-- Source information follows --

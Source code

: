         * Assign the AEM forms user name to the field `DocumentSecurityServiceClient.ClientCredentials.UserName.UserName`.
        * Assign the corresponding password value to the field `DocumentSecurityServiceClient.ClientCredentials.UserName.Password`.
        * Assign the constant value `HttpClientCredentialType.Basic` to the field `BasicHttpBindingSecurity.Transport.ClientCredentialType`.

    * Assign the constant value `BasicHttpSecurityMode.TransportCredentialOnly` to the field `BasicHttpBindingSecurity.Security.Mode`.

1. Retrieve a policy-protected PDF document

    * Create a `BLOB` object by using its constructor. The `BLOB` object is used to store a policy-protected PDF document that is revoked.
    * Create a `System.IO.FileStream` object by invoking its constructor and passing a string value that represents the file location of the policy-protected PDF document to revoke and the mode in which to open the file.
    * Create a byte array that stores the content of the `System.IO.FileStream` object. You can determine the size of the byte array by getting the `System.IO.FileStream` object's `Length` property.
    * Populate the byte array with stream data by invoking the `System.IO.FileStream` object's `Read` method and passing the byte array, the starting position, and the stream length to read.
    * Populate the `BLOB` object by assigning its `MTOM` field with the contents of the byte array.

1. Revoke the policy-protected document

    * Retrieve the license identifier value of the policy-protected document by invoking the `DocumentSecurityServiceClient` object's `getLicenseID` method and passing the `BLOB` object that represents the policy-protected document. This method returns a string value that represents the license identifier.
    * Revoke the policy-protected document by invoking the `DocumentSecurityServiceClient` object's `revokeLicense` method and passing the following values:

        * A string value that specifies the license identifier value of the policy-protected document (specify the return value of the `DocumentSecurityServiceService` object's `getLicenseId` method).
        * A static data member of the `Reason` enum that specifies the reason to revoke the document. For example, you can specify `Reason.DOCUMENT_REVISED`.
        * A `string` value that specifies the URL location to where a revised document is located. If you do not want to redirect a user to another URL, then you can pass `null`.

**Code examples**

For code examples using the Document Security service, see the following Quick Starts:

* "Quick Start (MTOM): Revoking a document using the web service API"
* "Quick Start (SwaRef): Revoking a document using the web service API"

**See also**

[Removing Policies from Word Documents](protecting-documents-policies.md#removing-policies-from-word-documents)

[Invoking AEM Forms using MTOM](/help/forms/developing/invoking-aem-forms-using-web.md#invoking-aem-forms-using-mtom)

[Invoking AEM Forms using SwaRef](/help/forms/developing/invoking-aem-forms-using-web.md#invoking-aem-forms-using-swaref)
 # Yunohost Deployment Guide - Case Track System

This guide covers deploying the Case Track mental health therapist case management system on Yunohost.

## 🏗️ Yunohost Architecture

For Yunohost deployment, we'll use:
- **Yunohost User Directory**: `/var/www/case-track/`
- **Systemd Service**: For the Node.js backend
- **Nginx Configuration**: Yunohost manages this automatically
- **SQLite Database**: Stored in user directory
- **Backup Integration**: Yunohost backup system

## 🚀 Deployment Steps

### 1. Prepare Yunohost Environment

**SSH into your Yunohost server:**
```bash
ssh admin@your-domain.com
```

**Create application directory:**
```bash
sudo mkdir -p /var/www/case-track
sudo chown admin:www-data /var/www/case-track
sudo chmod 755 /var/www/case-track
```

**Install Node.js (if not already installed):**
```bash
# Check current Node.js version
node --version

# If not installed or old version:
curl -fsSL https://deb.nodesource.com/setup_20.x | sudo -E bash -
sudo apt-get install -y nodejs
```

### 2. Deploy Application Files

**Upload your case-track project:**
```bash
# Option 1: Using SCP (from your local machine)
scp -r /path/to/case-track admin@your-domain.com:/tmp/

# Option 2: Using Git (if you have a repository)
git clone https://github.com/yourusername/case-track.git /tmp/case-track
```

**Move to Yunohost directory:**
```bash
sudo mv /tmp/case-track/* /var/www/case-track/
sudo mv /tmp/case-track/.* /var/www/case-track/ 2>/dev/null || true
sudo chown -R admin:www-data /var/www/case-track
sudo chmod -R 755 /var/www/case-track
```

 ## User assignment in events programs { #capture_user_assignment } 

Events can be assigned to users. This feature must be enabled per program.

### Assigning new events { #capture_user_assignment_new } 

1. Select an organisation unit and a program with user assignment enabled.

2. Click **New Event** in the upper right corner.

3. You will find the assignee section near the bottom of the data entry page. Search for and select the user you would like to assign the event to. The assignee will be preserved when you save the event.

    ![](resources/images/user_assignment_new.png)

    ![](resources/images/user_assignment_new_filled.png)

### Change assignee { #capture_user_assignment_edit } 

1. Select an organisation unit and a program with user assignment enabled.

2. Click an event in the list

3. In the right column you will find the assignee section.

-- Source information concluded --

Requirement: Set down the material exactly, keeping every line.

Response:
Source code

:         * Assign the AEM forms user name to the field `DocumentSecurityServiceClient.ClientCredentials.UserName.UserName`.
        * Assign the corresponding password value to the field `DocumentSecurityServiceClient.ClientCredentials.UserName.Password`.
        * Assign the constant value `HttpClientCredentialType.Basic` to the field `BasicHttpBindingSecurity.Transport.ClientCredentialType`.

    * Assign the constant value `BasicHttpSecurityMode.TransportCredentialOnly` to the field `BasicHttpBindingSecurity.Security.Mode`.

1. Retrieve a policy-protected PDF document

    * Create a `BLOB` object by using its constructor. The `BLOB` object is used to store a policy-protected PDF document that is revoked.
    * Create a `System.IO.FileStream` object by invoking its constructor and passing a string value that represents the file location of the policy-protected PDF document to revoke and the mode in which to open the file.
    * Create a byte array that stores the content of the `System.IO.FileStream` object. You can determine the size of the byte array by getting the `System.IO.FileStream` object's `Length` property.
    * Populate the byte array with stream data by invoking the `System.IO.FileStream` object's `Read` method and passing the byte array, the starting position, and the stream length to read.
    * Populate the `BLOB` object by assigning its `MTOM` field with the contents of the byte array.

1. Revoke the policy-protected document

    * Retrieve the license identifier value of the policy-protected document by invoking the `DocumentSecurityServiceClient` object's `getLicenseID` method and passing the `BLOB` object that represents the policy-protected document. This method returns a string value that represents the license identifier.
    * Revoke the policy-protected document by invoking the `DocumentSecurityServiceClient` object's `revokeLicense` method and passing the following values:

        * A string value that specifies the license identifier value of the policy-protected document (specify the return value of the `DocumentSecurityServiceService` object's `getLicenseId` method).
        * A static data member of the `Reason` enum that specifies the reason to revoke the document. For example, you can specify `Reason.DOCUMENT_REVISED`.
        * A `string` value that specifies the URL location to where a revised document is located. If you do not want to redirect a user to another URL, then you can pass `null`.

**Code examples**

For code examples using the Document Security service, see the following Quick Starts:

* "Quick Start (MTOM): Revoking a document using the web service API"
* "Quick Start (SwaRef): Revoking a document using the web service API"

**See also**

[Removing Policies from Word Documents](protecting-documents-policies.md#removing-policies-from-word-documents)

[Invoking AEM Forms using MTOM](/help/forms/developing/invoking-aem-forms-using-web.md#invoking-aem-forms-using-mtom)

[Invoking AEM Forms using SwaRef](/help/forms/developing/invoking-aem-forms-using-web.md#invoking-aem-forms-using-swaref)
 # Yunohost Deployment Guide - Case Track System

This guide covers deploying the Case Track mental health therapist case management system on Yunohost.

## 🏗️ Yunohost Architecture

For Yunohost deployment, we'll use:
- **Yunohost User Directory**: `/var/www/case-track/`
- **Systemd Service**: For the Node.js backend
- **Nginx Configuration**: Yunohost manages this automatically
- **SQLite Database**: Stored in user directory
- **Backup Integration**: Yunohost backup system

## 🚀 Deployment Steps

### 1. Prepare Yunohost Environment

**SSH into your Yunohost server:**
```bash
ssh admin@your-domain.com
```

**Create application directory:**
```bash
sudo mkdir -p /var/www/case-track
sudo chown admin:www-data /var/www/case-track
sudo chmod 755 /var/www/case-track
```

**Install Node.js (if not already installed):**
```bash
# Check current Node.js version
node --version

# If not installed or old version:
curl -fsSL https://deb.nodesource.com/setup_20.x | sudo -E bash -
sudo apt-get install -y nodejs
```

### 2. Deploy Application Files

**Upload your case-track project:**
```bash
# Option 1: Using SCP (from your local machine)
scp -r /path/to/case-track admin@your-domain.com:/tmp/

# Option 2: Using Git (if you have a repository)
git clone https://github.com/yourusername/case-track.git /tmp/case-track
```

**Move to Yunohost directory:**
```bash
sudo mv /tmp/case-track/* /var/www/case-track/
sudo mv /tmp/case-track/.* /var/www/case-track/ 2>/dev/null || true
sudo chown -R admin:www-data /var/www/case-track
sudo chmod -R 755 /var/www/case-track
```

 ## User assignment in events programs { #capture_user_assignment } 

Events can be assigned to users. This feature must be enabled per program.

### Assigning new events { #capture_user_assignment_new } 

1. Select an organisation unit and a program with user assignment enabled.

2. Click **New Event** in the upper right corner.

3. You will find the assignee section near the bottom of the data entry page. Search for and select the user you would like to assign the event to. The assignee will be preserved when you save the event.

    ![](resources/images/user_assignment_new.png)

    ![](resources/images/user_assignment_new_filled.png)

### Change assignee { #capture_user_assignment_edit } 

1. Select an organisation unit and a program with user assignment enabled.

2. Click an event in the list

3. In the right column you will find the assignee section.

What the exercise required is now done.